To show more clearly the difference in the set-point of the WF system during different seasons in a year, the detailed set-points of the WF system are tabulated in
Table 4 with the optimum value in spring as a reference case. It can be observed that the set-points of the WF system increase significantly during summer and fall. If the value of
α varies from 0 to 1, the increase in the set-point of WF could be from 72% to 100% in summer and 140% to 153% in fall compared with the set-point in spring, while the set-point in winter is slightly lower than in spring (i.e., from −7% to −12%).
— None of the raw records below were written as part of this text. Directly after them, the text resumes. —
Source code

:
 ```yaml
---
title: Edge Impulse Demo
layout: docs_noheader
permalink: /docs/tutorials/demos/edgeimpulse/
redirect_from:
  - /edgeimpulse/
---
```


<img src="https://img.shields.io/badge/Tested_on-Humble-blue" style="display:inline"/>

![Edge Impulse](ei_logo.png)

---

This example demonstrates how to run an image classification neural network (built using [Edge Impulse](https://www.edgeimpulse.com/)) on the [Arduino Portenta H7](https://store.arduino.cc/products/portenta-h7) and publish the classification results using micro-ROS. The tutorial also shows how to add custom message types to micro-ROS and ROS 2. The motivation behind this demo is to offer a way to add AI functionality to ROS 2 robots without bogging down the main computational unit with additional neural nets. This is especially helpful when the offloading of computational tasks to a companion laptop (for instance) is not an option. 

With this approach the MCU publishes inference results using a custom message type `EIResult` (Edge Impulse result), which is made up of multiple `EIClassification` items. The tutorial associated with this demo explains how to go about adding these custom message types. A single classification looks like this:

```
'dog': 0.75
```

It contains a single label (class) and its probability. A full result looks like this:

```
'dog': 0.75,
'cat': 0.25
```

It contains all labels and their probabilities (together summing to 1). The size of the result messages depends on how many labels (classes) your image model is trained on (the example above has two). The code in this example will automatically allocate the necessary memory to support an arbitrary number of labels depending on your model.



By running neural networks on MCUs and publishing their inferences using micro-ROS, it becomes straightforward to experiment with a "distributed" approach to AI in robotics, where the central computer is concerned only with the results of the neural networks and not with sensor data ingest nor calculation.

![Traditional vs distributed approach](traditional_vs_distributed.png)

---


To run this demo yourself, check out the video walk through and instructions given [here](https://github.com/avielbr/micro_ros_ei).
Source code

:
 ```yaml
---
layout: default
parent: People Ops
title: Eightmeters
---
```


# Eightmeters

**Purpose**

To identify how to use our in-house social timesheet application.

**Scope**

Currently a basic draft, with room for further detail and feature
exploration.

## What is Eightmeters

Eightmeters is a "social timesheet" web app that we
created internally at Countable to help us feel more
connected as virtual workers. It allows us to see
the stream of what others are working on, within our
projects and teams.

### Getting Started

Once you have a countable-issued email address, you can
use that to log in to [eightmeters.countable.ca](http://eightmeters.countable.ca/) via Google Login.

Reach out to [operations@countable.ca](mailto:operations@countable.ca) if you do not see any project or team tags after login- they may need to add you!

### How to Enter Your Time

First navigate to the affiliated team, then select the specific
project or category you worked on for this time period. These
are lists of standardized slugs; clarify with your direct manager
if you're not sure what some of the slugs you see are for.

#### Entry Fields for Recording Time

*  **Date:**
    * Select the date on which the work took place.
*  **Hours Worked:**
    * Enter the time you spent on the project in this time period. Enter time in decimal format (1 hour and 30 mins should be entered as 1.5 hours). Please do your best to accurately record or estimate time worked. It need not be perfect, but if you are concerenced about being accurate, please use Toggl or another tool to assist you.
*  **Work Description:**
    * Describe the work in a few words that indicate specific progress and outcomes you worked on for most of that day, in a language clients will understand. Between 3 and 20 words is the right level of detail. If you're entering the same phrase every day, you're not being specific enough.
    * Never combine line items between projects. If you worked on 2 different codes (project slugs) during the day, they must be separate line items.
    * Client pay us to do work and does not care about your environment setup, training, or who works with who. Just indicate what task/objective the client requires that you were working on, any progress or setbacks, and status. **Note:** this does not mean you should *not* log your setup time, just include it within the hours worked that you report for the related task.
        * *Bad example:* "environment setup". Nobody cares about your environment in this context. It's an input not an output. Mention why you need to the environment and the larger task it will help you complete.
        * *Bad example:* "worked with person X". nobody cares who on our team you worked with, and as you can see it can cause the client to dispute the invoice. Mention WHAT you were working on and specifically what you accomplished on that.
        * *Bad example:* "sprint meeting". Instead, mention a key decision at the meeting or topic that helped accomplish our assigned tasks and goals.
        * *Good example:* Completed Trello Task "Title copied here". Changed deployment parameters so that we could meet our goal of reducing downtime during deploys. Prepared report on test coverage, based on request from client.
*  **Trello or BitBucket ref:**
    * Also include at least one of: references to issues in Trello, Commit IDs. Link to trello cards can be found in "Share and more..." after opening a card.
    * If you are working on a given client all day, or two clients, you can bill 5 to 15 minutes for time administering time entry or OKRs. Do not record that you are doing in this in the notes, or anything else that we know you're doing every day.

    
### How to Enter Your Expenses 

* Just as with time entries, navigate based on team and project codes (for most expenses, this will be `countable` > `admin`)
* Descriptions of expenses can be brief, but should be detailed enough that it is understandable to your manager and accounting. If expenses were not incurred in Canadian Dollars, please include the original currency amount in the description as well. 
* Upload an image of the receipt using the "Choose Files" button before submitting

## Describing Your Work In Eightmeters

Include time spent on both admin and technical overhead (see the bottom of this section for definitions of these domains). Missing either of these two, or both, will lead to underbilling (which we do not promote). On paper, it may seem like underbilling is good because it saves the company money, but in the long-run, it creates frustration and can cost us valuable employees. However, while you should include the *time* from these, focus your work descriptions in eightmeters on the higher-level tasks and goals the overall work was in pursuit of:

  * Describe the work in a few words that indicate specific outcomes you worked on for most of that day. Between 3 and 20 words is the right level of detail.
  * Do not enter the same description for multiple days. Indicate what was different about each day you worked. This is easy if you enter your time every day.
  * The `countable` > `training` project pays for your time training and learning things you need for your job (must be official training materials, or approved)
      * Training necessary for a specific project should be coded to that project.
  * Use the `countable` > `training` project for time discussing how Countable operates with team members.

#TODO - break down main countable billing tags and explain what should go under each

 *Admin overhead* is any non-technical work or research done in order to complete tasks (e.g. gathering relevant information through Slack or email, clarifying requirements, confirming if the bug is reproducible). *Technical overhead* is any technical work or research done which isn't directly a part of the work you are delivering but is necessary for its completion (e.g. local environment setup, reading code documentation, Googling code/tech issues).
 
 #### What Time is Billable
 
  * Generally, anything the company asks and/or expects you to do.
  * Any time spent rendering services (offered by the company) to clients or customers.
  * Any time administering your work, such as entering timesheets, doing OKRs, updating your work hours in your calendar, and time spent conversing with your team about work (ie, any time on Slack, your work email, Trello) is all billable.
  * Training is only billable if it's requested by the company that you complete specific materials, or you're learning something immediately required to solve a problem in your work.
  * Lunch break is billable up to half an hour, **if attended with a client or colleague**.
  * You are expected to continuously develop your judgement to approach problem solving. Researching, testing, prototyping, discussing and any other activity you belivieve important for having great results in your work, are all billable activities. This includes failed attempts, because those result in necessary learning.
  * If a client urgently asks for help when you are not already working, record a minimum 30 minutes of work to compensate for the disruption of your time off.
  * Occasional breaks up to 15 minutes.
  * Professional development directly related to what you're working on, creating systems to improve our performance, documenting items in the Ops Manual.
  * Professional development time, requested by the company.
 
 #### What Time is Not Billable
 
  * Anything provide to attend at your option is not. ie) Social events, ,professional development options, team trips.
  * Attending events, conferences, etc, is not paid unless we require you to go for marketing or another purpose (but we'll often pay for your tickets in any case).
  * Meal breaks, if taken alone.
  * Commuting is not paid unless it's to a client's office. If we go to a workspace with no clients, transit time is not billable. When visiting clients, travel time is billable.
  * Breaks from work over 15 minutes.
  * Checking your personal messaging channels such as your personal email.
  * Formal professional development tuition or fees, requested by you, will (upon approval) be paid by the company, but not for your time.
In this study, a detailed analysis of the set-point of the WF system was presented with different weight factors in the multi-objective function and wind speed profiles. It can be seen that the proposed method plays an important role in determining the optimal set-point for the WF system. This enables the WF operator to maintain a high profit by avoiding a penalty for any mismatch power between the set-point and the actual output power in real-time operation. The proposed method can be integrated into the energy management system of the WF system, and the optimal set-point is updated with any input information, such as wind speed profile and weight factors. In this study, the proposed method was tested with seasonal input data, and the optimal set-point is determined for a day in the season. However, the proposed method is also applicable to the different time scheduling horizons (e.g., an hour, a day, a week, etc.) with the corresponding probability density functions.
6. Conclusions
In this study, a multi-objective stochastic optimization model was proposed to determine the set-point for a WF system. The first objective is to maximize the set-point of the WF system, while the second objective is to maximize the probability of fulfilling that set-point in real-time operation. The proposed strategy mainly focuses on determining the set-point of the WF system by a trade-off between these two objectives considering the ratio of the weight factors in the multi-objective function and the minimum probability requirement. A comparison of the profit of the WF system using the proposed method and not using the proposed method were analyzed in detail. The results indicate that the WF system can always ensure the maximum profit at the optimal set-point achieved by the proposed method. Using the proposed method not only maintains a high set-point for the WF system but also ensures a high probability for satisfying this set-point in real-time operation. According to the wind speed profile in spring, the set-point of the WF system is set from 800 MWh to 1000 MWh with the value of α from 0.05 to 0.8 to ensure the probability of satisfying the set-point greater than or equal to 0.95 in real-time operation. A similar analysis also has been carried out with different wind data for four seasons, and the set-point of WF systems should be set at 980 MWh, 1760 MWh, 2430 MWh, 870 MWh for spring, summer, fall, and winter, respectively. It can be observed that the set-point of the WF system is largest in fall and is lowest in winter. With these set-points of WF in the four seasons, the WF operator always ensures that the probability of fulfilling these set-points in the real-time operation is greater than or equal to 0.85.